The White House. (Carolyn Kaster/AP)

Even in a White House striving to be family friendly, there are limits.

President Obama announced Friday that his top legislative aide, Katie Beirne Fallon, is stepping down after two years in the post. Fallon, who helped improve his troubled interactions with congressional Republicans and helped broker deals on issues ranging from the budget to last year’s nuclear deal with Iran, had returned to work full time last August after having twin boys in the spring.

In a statement, Obama noted that Fallon had remained popular on Capitol Hill even at a time when partisan differences remain stark.

“Republicans and Democrats in Congress have their differences — but when it comes to Katie, they're united in their admiration and respect,” he said. “She came into her role at a time when we needed to build up our relationships with folks in both parties. And from bipartisan budget agreements, to protecting a deal that will prevent a nuclear Iran, to ensuring the long-stalled Ex-Im and IMF reforms were enacted, we simply could not have made the progress we've made without her.”

Fallon — who gave birth two months early, in April — had been juggling parenting and work as her husband, Brian Fallon, commuted back on weekends from Brooklyn as the press secretary for Hillary Clinton’s presidential campaign.

A White House official, who asked not to be identified in order to discuss personnel matters, said Fallon told close friends and colleagues in the White House last year that she was planning to stay until the end of 2015. Over the course of last year, Obama achieved several of his top legislative priorities, including approval of Trade Promotion Authority, the lifting of federal spending caps imposed through sequestration and the protection of the Affordable Care Act.

Sen.

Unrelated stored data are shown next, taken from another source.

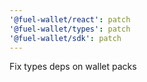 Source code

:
 ```yaml
---
'@fuel-wallet/react': patch
'@fuel-wallet/types': patch
'@fuel-wallet/sdk': patch
---
```


Fix types deps on wallet packs
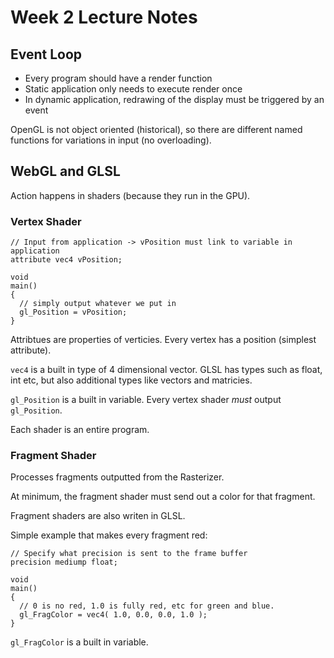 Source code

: # Week 2 Lecture Notes

## Event Loop

* Every program should have a render function
* Static application only needs to execute render once
* In dynamic application, redrawing of the display must be triggered by an event

OpenGL is not object oriented (historical), so there are different named functions for variations in input
(no overloading).

## WebGL and GLSL

Action happens in shaders (because they run in the GPU).

### Vertex Shader

```
// Input from application -> vPosition must link to variable in application
attribute vec4 vPosition;

void
main()
{
  // simply output whatever we put in
  gl_Position = vPosition;
}
```

Attribtues are properties of verticies. Every vertex has a position (simplest attribute).

`vec4` is a built in type of 4 dimensional vector.
GLSL has types such as float, int etc, but also additional types like vectors and matricies.

`gl_Position` is a built in variable. Every vertex shader _must_ output `gl_Position`.

Each shader is an entire program.

### Fragment Shader

Processes fragments outputted from the Rasterizer.

At minimum, the fragment shader must send out a color for that fragment.

Fragment shaders are also writen in GLSL.

Simple example that makes every fragment red:

```
// Specify what precision is sent to the frame buffer
precision mediump float;

void
main()
{
  // 0 is no red, 1.0 is fully red, etc for green and blue.
  gl_FragColor = vec4( 1.0, 0.0, 0.0, 1.0 );
}
```

`gl_FragColor` is a built in variable.
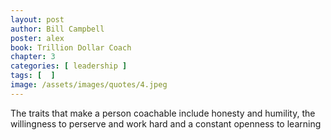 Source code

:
 ```yaml
---
layout: post
author: Bill Campbell
poster: alex
book: Trillion Dollar Coach
chapter: 3
categories: [ leadership ]
tags: [  ]
image: /assets/images/quotes/4.jpeg
---
```

The traits that make a person coachable include 
honesty and humility, 
the willingness to perserve and work hard
and a constant openness to learning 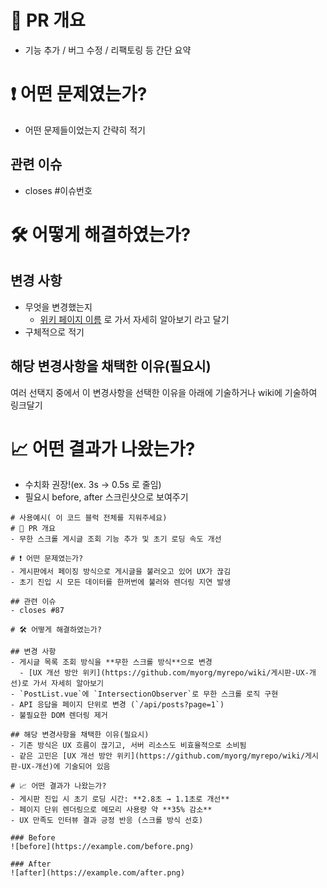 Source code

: # 📌 PR 개요
- 기능 추가 / 버그 수정 / 리팩토링 등 간단 요약
# ❗ 어떤 문제였는가?
- 어떤 문제들이었는지 간략히 적기
## 관련 이슈
- closes #이슈번호
# 🛠️ 어떻게 해결하였는가?
## 변경 사항
- 무엇을 변경했는지
  - [위키 페이지 이름](http://위키페이지링크) 로 가서 자세히 알아보기 라고 달기
-  구체적으로 적기
##  해당 변경사항을 채택한 이유(필요시)
여러 선택지 중에서 이 변경사항을 선택한 이유을 아래에 기술하거나 wiki에 기술하여 링크달기
# 📈 어떤 결과가 나왔는가?
- 수치화 권장!(ex. 3s -> 0.5s 로 줄임)
- 필요시 before, after 스크린샷으로 보여주기


```
# 사용예시( 이 코드 블럭 전체를 지워주세요)
# 📌 PR 개요
- 무한 스크롤 게시글 조회 기능 추가 및 초기 로딩 속도 개선

# ❗ 어떤 문제였는가?
- 게시판에서 페이징 방식으로 게시글을 불러오고 있어 UX가 끊김
- 초기 진입 시 모든 데이터를 한꺼번에 불러와 렌더링 지연 발생

## 관련 이슈
- closes #87

# 🛠️ 어떻게 해결하였는가?

## 변경 사항
- 게시글 목록 조회 방식을 **무한 스크롤 방식**으로 변경
  - [UX 개선 방안 위키](https://github.com/myorg/myrepo/wiki/게시판-UX-개선)로 가서 자세히 알아보기
- `PostList.vue`에 `IntersectionObserver`로 무한 스크롤 로직 구현
- API 응답을 페이지 단위로 변경 (`/api/posts?page=1`)
- 불필요한 DOM 렌더링 제거

## 해당 변경사항을 채택한 이유(필요시)
- 기존 방식은 UX 흐름이 끊기고, 서버 리소스도 비효율적으로 소비됨
- 같은 고민은 [UX 개선 방안 위키](https://github.com/myorg/myrepo/wiki/게시판-UX-개선)에 기술되어 있음

# 📈 어떤 결과가 나왔는가?
- 게시판 진입 시 초기 로딩 시간: **2.8초 → 1.1초로 개선**
- 페이지 단위 렌더링으로 메모리 사용량 약 **35% 감소**
- UX 만족도 인터뷰 결과 긍정 반응 (스크롤 방식 선호)

### Before
![before](https://example.com/before.png)

### After
![after](https://example.com/after.png)
```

Charles E. Schumer (D-N.Y.), who used to be Fallon's boss, called her "probably the most popular staffer the administration has had. Katie is the total package and can see the whole field in terms of policy, press, and politics."

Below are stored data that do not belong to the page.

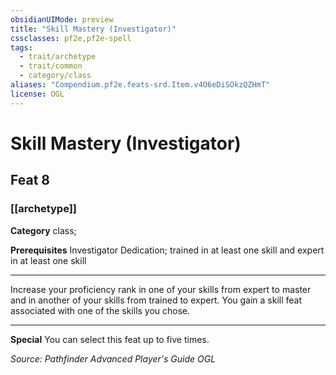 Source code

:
 ```yaml
---
obsidianUIMode: preview
title: "Skill Mastery (Investigator)"
cssclasses: pf2e,pf2e-spell
tags:
  - trait/archetype
  - trait/common
  - category/class
aliases: "Compendium.pf2e.feats-srd.Item.v4O6eDiSOkzQZHmT"
license: OGL
---
```

# Skill Mastery (Investigator)
## Feat 8
### [[archetype]]

**Category** class; 



**Prerequisites** Investigator Dedication; trained in at least one skill and expert in at least one skill
* * *
Increase your proficiency rank in one of your skills from expert to master and in another of your skills from trained to expert. You gain a skill feat associated with one of the skills you chose.

* * *

**Special** You can select this feat up to five times.

*Source: Pathfinder Advanced Player's Guide*
*OGL* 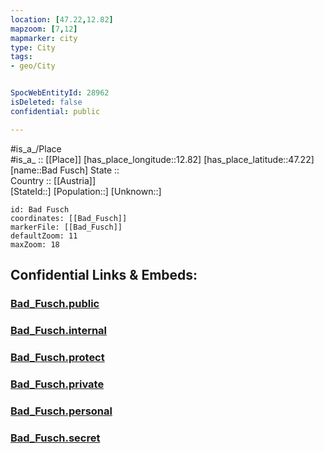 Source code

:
 ```yaml
---
location: [47.22,12.82] 
mapzoom: [7,12] 
mapmarker: city 
type: City
tags:
- geo/City


SpocWebEntityId: 28962
isDeleted: false
confidential: public

---
```

#is_a_/Place  
#is_a_ :: [[Place]] 
[has_place_longitude::12.82] 
[has_place_latitude::47.22] 
[name::Bad Fusch] 
State ::  
Country :: [[Austria]]  
[StateId::] 
[Population::] 
[Unknown::] 


```leaflet
id: Bad Fusch
coordinates: [[Bad_Fusch]] 
markerFile: [[Bad_Fusch]] 
defaultZoom: 11 
maxZoom: 18
```


## Confidential Links & Embeds: 

### [Bad_Fusch.public](/_public/\Earth\Continent\Europe\Europe~Central\Austria\Austrias_States\Salzburg,State\CityBad_Fusch.public.md) 

### [Bad_Fusch.internal](/_internal/\Earth\Continent\Europe\Europe~Central\Austria\Austrias_States\Salzburg,State\CityBad_Fusch.internal.md) 

### [Bad_Fusch.protect](/_protect/\Earth\Continent\Europe\Europe~Central\Austria\Austrias_States\Salzburg,State\CityBad_Fusch.protect.md) 

### [Bad_Fusch.private](/_private/\Earth\Continent\Europe\Europe~Central\Austria\Austrias_States\Salzburg,State\CityBad_Fusch.private.md) 

### [Bad_Fusch.personal](/_personal/\Earth\Continent\Europe\Europe~Central\Austria\Austrias_States\Salzburg,State\CityBad_Fusch.personal.md) 

### [Bad_Fusch.secret](/_secret/\Earth\Continent\Europe\Europe~Central\Austria\Austrias_States\Salzburg,State\CityBad_Fusch.secret.md)

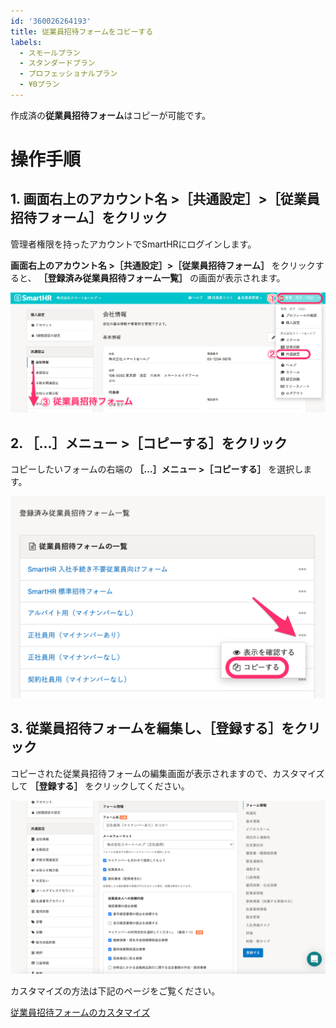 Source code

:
 ```yaml
---
id: '360026264193'
title: 従業員招待フォームをコピーする
labels:
  - スモールプラン
  - スタンダードプラン
  - プロフェッショナルプラン
  - ¥0プラン
---
```

作成済の**従業員招待フォーム**はコピーが可能です。

# 操作手順

## 1\. 画面右上のアカウント名 >［共通設定］>［従業員招待フォーム］をクリック

管理者権限を持ったアカウントでSmartHRにログインします。

 **画面右上のアカウント名 >［共通設定］>［従業員招待フォーム］** をクリックすると、 **［登録済み従業員招待フォーム一覧］** の画面が表示されます。

![](./__________2022-01-21_15_08_30.png)

## 2\. ［...］メニュー >［コピーする］をクリック

コピーしたいフォームの右端の **［…］メニュー >［コピーする］** を選択します。

![](./__________2022-01-21_15_11_31.png)

## 3\. 従業員招待フォームを編集し、［登録する］をクリック

コピーされた従業員招待フォームの編集画面が表示されますので、カスタマイズして **［登録する］** をクリックしてください。

![](./__________2022-01-21_15_14_45.png)

カスタマイズの方法は下記のページをご覧ください。

[従業員招待フォームのカスタマイズ](https://knowledge.smarthr.jp/hc/ja/articles/360026265233)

Senate Majority Leader Mitch McConnell's (R-Ky.) chief of staff, Sharon Soderstrom, was equally effusive: "Katie is a talented member of the president's team who will be missed by those she worked with on Capitol Hill. I appreciate both the professionalism and trust that we enjoyed."

The White House aide noted that the average tenure of a legislative affairs chief under Obama is about 18 months, given its grueling workload, and that Fallon appreciated the extent to which her colleagues helped accommodate her in recent months.

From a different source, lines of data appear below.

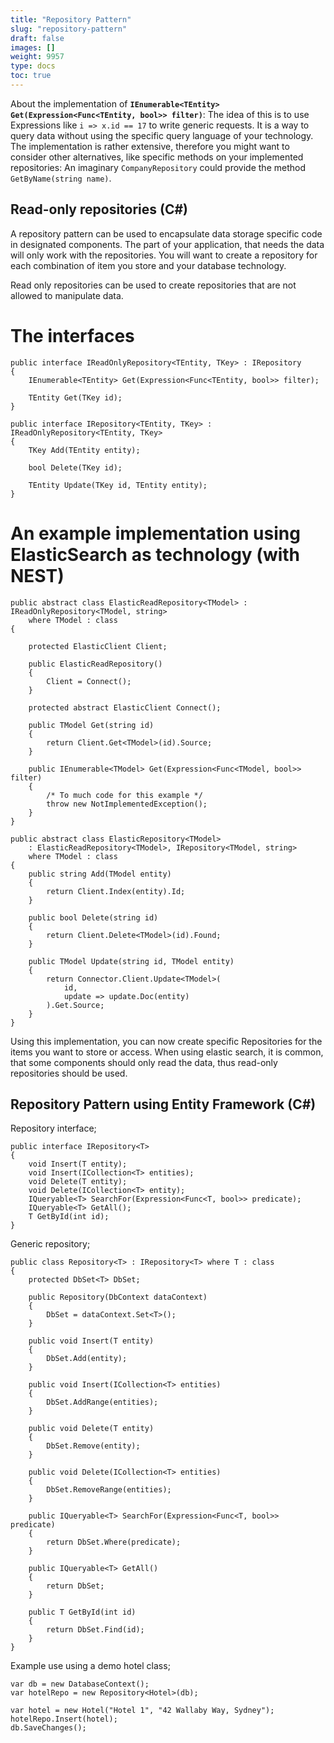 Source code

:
 ```yaml
---
title: "Repository Pattern"
slug: "repository-pattern"
draft: false
images: []
weight: 9957
type: docs
toc: true
---
```


About the implementation of **`IEnumerable<TEntity> Get(Expression<Func<TEntity, bool>> filter)`**: The idea of this is to use Expressions like `i => x.id == 17` to write generic requests. It is a way to query data without using the specific query language of your technology. The implementation is rather extensive, therefore you might want to consider other alternatives, like specific methods on your implemented repositories: An imaginary `CompanyRepository` could provide the method `GetByName(string name)`.

## Read-only repositories (C#)
A repository pattern can be used to encapsulate data storage specific code in designated components. The part of your application, that needs the data will only work with the repositories. You will want to create a repository for each combination of item you store and your database technology.

Read only repositories can be used to create repositories that are not allowed to manipulate data.

# The interfaces

    public interface IReadOnlyRepository<TEntity, TKey> : IRepository
    {
        IEnumerable<TEntity> Get(Expression<Func<TEntity, bool>> filter);

        TEntity Get(TKey id);
    }

    public interface IRepository<TEntity, TKey> : IReadOnlyRepository<TEntity, TKey>
    {
        TKey Add(TEntity entity);

        bool Delete(TKey id);

        TEntity Update(TKey id, TEntity entity);
    }

# An example implementation using ElasticSearch as technology (with NEST)

    public abstract class ElasticReadRepository<TModel> : IReadOnlyRepository<TModel, string>
        where TModel : class
    {

        protected ElasticClient Client;

        public ElasticReadRepository()
        {
            Client = Connect();
        }

        protected abstract ElasticClient Connect();

        public TModel Get(string id)
        {
            return Client.Get<TModel>(id).Source;
        }

        public IEnumerable<TModel> Get(Expression<Func<TModel, bool>> filter)
        {
            /* To much code for this example */
            throw new NotImplementedException();
        }
    }

    public abstract class ElasticRepository<TModel>
        : ElasticReadRepository<TModel>, IRepository<TModel, string>
        where TModel : class
    {
        public string Add(TModel entity)
        {
            return Client.Index(entity).Id;
        }

        public bool Delete(string id)
        {
            return Client.Delete<TModel>(id).Found;
        }

        public TModel Update(string id, TModel entity)
        {
            return Connector.Client.Update<TModel>(
                id,
                update => update.Doc(entity)
            ).Get.Source;
        }
    }

Using this implementation, you can now create specific Repositories for the items you want to store or access. When using elastic search, it is common, that some components should only read the data, thus read-only repositories should be used.

## Repository Pattern using Entity Framework (C#)
Repository interface;

    public interface IRepository<T>
    {
        void Insert(T entity);
        void Insert(ICollection<T> entities);
        void Delete(T entity);
        void Delete(ICollection<T> entity);
        IQueryable<T> SearchFor(Expression<Func<T, bool>> predicate);
        IQueryable<T> GetAll();
        T GetById(int id);
    }

Generic repository;

    public class Repository<T> : IRepository<T> where T : class
    {
        protected DbSet<T> DbSet;

        public Repository(DbContext dataContext)
        {
            DbSet = dataContext.Set<T>();
        }

        public void Insert(T entity)
        {
            DbSet.Add(entity);
        }

        public void Insert(ICollection<T> entities)
        {
            DbSet.AddRange(entities);
        }

        public void Delete(T entity)
        {
            DbSet.Remove(entity);
        }

        public void Delete(ICollection<T> entities)
        {
            DbSet.RemoveRange(entities);
        }

        public IQueryable<T> SearchFor(Expression<Func<T, bool>> predicate)
        {
            return DbSet.Where(predicate);
        }

        public IQueryable<T> GetAll()
        {
            return DbSet;
        }

        public T GetById(int id)
        {
            return DbSet.Find(id);
        }
    }

Example use using a demo hotel class;

    var db = new DatabaseContext();
    var hotelRepo = new Repository<Hotel>(db);
    
    var hotel = new Hotel("Hotel 1", "42 Wallaby Way, Sydney");
    hotelRepo.Insert(hotel);
    db.SaveChanges();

“She had a flexible schedule while they were still in the hospital managing to get conference calls and work on TPA done while spending the middle of the day at the hospital with her twins,” said the staffer, noting that after she went into labor while briefing White House Chief of Staff Denis McDonough, he personally escorted her to the hospital.

Fallon will be succeeded by Amy Rosenbaum, who serves as deputy director of legislative affairs and ran the office during Fallon’s maternity leave.

"Katie is a rare talent, capable of getting hard things done but never forgetting or compromising why we are doing those hard things: to make sure working families get the shots she got. We will miss her — I will miss her,” McDonough said in a statement. “Thankfully, her partner and our trusted colleague Amy Rosenbaum will lead the excellent team that she and Katie have built."

Rosenbaum, who joined the White House’s legislative team two years ago, spent nearly five years as policy director for then-Speaker of the House Nancy Pelosi (D-Calif.). In a statement, Pelosi said Rosenbaum “was a key force behind the development and legislative strategy that led to the enactment of the historic Affordable Care Act.”

"Amy has had a hand in some of the most consequential legislative progress for American families in the past decade,” Pelosi said. “Amy's strategic leadership helped craft the unparalleled productivity of the new Democratic Congress with our first 100 hours.”